Trotz dieser erfreulichen Entwicklungen darf ein wesentlicher Kritikpunkt, der sich um die Feststellung des Anrechts auf sozialrechtliche Leistungen formuliert, nicht ignoriert werden. Hierfür wollen wir Vereine und Menschen, die behinderungssensible Arbeit machen oder machen wollen, einmal sensibilisieren:
Denn die tatsächliche Feststellung einer Behinderung wird in der Praxis wesentlich anhand medizinisch/psychiatrischer Gutachten erstellt und diese orientieren sich wiederum an der Versorgungsmedizinverordnung. Die Gewährleistung von Angeboten und Rechten wird weiterhin an weitestgehend veralteten Maßstäben gemessen, die dann wiederum überholte Betrachtungsweisen von Behinderung reproduzieren können. Die Folge: Strukturelle Dimensionen sowie entsprechende Barrieren, die maßgeblich durch Kontextfaktoren beeinflusst werden, bleiben überwiegend unberücksichtigt.
Migration
Bei dem Begriff „Migration“ handelt es sich grundsätzlich um eine rein deskriptive Beschreibung vielfältiger sowie unterschiedlicher Wanderungsphänomene, unter denen die Arbeitsmigration, die Heiratsmigration oder aber Migration aufgrund von Flucht und Vertreibung gezählt werden kann. Im Rahmen diversitätssensibler Projekte, aber auch im Kontext gesellschaftlicher Fragestellungen, gerät die Begriffsbeschreibung „Migrationshintergrund“ in den tatsächlichen Arbeitsfokus, besonders für Vereine und Menschen, die im Kontext einer migrationssensiblen Arbeit tätig sind oder sein wollen. Trotz des schwierigen Unterfangens, diesen Begriff exakt zu definieren, hat das statistische Bundesamt einen ersten Versuch unternommen und folgende Definition des Begriffes aufgestellt. Das Statistische Bundesamt definiert Menschen mit Migrationshintergrund als jene, die nach 1949 in das heutige Gebiet der BRD zugewandert sind, sowie alle in Deutschland geborenen Ausländer und alle in Deutschland als Deutsche Geborenen mit zumindest einem nach 1949 zugewanderten oder als Ausländer in Deutschland geborenen Elternteil. Diese Definition betont die Nationalität und schließt andere Formen der Migration aus. Es ist wichtig, dass Vereine und Menschen in der Sozialarbeit diesen Aspekt kritisch hinterfragen und eine breitere Perspektive einnehmen.

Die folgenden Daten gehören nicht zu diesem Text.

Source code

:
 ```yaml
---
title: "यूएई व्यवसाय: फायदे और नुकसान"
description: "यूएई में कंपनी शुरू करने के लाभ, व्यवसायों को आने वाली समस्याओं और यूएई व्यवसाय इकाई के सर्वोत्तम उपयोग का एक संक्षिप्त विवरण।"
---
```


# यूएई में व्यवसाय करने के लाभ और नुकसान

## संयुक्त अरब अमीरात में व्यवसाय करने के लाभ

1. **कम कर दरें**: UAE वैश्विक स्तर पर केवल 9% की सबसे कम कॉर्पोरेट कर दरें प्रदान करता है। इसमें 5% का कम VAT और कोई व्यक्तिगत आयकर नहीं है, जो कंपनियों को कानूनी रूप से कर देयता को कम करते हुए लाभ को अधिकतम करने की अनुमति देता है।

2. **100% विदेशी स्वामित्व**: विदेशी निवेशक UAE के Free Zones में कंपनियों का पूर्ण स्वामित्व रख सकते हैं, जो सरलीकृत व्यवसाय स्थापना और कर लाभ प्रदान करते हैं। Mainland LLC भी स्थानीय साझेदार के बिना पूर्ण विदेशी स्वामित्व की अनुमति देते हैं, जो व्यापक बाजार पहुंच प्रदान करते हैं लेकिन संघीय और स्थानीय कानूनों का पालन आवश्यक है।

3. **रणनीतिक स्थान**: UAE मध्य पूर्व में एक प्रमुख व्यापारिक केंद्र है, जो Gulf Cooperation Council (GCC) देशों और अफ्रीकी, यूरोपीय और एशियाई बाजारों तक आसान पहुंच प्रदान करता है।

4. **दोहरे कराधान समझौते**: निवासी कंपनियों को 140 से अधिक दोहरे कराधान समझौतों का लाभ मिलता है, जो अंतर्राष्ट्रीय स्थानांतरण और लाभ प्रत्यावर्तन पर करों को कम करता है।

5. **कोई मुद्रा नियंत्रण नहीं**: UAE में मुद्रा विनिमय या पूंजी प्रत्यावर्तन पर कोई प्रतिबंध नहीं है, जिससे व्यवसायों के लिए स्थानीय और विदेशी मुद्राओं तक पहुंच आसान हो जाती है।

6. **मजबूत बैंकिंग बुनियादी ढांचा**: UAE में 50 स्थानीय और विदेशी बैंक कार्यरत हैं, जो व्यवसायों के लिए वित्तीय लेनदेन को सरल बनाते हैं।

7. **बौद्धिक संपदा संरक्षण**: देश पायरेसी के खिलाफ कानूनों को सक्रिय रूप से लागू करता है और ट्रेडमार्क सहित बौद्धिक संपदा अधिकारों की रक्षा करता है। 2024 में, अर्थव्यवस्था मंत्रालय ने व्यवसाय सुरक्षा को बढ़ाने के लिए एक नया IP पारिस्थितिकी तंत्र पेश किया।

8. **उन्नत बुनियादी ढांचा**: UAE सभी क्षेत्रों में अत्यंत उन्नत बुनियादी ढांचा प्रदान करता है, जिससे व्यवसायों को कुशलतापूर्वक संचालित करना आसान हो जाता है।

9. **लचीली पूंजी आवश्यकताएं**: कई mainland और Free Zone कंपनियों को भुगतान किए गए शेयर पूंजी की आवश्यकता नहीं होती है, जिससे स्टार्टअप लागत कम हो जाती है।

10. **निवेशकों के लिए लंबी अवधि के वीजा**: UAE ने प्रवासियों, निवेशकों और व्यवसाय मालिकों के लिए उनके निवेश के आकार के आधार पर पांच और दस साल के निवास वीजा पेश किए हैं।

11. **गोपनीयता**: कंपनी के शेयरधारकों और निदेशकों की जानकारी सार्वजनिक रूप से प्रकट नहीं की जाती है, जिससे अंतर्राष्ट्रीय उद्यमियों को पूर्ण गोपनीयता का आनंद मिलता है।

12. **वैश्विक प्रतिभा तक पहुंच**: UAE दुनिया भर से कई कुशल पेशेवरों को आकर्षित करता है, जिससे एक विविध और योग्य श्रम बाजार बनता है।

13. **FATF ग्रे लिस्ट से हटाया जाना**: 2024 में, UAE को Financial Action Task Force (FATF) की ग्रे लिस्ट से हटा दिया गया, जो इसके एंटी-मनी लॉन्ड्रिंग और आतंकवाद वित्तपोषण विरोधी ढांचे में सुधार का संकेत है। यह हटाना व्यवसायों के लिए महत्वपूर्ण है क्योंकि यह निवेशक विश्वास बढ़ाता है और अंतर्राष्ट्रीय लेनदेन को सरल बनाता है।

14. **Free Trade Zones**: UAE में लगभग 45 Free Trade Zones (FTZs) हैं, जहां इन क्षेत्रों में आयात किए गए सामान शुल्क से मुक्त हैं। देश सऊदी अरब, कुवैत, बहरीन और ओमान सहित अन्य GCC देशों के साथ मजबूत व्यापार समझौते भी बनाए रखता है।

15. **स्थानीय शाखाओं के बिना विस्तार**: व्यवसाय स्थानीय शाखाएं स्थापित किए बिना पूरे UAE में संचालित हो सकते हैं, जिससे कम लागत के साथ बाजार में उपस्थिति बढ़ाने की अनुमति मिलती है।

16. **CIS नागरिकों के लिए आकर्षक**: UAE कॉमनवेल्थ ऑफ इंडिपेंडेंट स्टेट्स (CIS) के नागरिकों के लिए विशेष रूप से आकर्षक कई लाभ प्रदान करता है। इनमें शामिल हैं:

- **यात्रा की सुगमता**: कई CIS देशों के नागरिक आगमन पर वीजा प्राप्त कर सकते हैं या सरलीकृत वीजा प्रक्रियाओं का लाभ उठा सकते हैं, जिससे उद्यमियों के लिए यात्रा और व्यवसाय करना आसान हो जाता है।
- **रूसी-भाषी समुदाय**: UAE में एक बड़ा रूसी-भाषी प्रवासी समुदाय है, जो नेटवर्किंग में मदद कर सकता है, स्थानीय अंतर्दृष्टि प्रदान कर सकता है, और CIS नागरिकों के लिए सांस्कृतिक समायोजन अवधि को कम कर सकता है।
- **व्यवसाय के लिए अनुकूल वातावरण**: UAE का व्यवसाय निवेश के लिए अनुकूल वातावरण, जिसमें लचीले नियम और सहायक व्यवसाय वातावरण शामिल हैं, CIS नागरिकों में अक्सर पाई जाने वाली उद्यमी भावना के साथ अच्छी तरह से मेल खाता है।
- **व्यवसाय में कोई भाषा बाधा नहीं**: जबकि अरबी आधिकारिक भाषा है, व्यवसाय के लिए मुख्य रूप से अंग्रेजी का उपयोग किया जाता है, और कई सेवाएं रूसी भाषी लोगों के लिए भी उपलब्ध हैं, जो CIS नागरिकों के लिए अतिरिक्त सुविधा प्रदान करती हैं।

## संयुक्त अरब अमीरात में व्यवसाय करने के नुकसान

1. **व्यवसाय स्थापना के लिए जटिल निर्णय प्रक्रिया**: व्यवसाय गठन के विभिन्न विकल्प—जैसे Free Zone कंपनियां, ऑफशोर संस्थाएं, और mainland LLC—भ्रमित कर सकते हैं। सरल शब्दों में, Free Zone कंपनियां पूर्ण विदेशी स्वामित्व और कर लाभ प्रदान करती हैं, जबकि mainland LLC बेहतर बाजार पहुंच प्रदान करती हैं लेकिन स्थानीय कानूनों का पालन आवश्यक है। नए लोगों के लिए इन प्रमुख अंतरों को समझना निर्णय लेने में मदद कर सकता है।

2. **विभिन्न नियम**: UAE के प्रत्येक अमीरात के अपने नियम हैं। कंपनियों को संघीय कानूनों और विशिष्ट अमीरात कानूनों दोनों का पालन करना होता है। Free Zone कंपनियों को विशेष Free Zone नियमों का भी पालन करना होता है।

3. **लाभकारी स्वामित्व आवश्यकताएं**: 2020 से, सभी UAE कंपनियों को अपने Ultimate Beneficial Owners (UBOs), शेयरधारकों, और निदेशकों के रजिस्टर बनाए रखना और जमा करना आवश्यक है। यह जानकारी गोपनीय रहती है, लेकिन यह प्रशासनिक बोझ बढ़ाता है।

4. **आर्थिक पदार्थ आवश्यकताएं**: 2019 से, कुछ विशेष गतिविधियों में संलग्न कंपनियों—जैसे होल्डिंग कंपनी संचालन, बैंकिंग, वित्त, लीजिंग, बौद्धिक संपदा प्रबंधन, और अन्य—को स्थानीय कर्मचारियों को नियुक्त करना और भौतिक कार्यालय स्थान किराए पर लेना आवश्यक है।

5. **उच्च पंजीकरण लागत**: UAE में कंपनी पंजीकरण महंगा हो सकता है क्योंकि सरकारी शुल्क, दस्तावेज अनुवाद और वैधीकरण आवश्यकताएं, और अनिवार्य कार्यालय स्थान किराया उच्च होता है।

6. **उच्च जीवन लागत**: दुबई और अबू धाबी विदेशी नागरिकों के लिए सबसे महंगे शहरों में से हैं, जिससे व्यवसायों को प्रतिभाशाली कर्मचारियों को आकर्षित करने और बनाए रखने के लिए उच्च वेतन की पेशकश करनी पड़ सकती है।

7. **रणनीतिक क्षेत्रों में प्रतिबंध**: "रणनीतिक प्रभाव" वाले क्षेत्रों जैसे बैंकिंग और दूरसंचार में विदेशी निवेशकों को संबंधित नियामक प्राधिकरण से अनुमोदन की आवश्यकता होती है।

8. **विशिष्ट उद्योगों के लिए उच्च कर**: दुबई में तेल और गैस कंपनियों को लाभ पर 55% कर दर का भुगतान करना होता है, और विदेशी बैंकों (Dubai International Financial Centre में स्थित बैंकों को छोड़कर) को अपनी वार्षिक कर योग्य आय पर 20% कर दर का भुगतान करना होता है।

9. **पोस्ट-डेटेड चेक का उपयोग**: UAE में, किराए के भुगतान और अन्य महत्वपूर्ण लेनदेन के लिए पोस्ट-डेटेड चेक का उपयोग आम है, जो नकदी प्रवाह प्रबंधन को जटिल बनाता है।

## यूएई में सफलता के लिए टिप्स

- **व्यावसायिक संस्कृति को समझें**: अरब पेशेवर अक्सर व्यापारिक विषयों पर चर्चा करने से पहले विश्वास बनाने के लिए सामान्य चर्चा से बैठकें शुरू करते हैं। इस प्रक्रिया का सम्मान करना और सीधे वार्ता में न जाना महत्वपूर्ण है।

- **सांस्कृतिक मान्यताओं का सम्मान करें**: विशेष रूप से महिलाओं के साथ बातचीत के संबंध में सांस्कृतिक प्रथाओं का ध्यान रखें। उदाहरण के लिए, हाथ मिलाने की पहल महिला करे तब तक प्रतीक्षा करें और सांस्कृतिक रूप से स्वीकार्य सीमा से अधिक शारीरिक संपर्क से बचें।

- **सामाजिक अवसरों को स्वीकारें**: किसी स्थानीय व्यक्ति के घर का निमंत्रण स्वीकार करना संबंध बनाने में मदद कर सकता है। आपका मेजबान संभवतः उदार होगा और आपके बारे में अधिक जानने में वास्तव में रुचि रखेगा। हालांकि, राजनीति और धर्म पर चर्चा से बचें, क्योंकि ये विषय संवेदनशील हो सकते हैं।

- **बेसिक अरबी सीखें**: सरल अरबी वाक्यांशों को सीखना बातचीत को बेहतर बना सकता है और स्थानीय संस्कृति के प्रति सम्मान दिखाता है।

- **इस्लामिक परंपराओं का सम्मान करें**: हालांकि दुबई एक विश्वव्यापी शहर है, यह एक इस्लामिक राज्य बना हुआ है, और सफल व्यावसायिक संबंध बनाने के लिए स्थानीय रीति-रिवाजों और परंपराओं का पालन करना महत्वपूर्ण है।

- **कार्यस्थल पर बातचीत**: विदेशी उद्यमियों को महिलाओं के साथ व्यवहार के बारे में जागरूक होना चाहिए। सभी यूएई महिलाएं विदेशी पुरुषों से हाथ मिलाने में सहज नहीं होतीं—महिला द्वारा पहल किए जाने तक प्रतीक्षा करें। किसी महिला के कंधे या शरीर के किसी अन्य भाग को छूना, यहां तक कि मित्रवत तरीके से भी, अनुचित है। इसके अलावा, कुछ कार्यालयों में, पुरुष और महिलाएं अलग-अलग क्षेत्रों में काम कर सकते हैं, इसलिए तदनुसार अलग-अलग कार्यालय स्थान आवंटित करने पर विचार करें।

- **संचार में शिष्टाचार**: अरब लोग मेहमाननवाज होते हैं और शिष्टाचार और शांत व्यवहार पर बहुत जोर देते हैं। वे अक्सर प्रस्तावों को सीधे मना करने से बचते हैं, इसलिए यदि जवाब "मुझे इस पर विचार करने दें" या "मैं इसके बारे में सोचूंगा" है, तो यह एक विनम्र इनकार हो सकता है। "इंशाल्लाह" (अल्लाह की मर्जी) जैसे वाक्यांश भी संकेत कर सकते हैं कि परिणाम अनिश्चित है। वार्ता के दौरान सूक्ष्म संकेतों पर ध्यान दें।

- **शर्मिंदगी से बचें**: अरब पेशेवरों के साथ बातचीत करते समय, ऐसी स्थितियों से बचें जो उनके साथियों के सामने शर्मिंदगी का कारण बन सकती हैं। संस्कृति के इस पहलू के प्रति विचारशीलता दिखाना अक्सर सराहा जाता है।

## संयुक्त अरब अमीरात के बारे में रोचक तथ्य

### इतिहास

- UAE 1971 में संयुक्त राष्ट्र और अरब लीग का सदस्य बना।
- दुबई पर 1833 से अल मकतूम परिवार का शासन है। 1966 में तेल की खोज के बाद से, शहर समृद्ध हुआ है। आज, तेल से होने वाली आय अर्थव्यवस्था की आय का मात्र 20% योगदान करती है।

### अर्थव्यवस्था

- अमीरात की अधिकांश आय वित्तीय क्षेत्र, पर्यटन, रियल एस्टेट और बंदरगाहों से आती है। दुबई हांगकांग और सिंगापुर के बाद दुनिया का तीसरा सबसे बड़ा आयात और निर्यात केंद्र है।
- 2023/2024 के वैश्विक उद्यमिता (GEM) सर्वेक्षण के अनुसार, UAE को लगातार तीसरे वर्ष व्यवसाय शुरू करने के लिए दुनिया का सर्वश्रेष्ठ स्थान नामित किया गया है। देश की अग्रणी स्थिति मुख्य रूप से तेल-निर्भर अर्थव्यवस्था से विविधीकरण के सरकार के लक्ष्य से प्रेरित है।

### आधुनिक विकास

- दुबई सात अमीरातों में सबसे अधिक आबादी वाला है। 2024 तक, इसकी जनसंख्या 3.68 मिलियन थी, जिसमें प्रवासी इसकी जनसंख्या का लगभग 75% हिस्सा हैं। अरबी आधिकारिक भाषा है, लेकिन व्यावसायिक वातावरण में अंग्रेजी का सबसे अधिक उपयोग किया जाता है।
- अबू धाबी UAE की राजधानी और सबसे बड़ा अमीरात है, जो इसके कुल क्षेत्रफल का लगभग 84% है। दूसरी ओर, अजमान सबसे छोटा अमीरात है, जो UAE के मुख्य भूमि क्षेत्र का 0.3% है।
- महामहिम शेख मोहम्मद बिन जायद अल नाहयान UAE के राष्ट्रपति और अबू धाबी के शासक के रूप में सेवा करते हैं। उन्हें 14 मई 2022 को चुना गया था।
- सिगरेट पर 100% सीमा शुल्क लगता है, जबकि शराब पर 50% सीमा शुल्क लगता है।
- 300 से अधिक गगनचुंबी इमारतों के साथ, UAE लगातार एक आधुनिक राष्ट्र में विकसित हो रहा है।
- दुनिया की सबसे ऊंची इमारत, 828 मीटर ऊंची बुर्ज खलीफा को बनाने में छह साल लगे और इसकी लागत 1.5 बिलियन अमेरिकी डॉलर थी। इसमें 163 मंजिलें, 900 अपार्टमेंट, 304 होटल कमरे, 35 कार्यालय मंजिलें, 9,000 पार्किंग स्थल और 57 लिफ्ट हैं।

Zusammenfassend zeigt die praktische Arbeit an den Schnittstellen von Behinderung und Migration eine starke Fokussierung auf personenbezogene Ausgangslagen bei Behinderung und eine auf Nationalität beschränkte Diskussion bei Migration. Diese Ausgangslage basiert auf jahrelanger Sozialarbeit mit einem solchen Fokus und muss in Zukunft weiter ausdifferenziert werden, wie unser Verein fordert.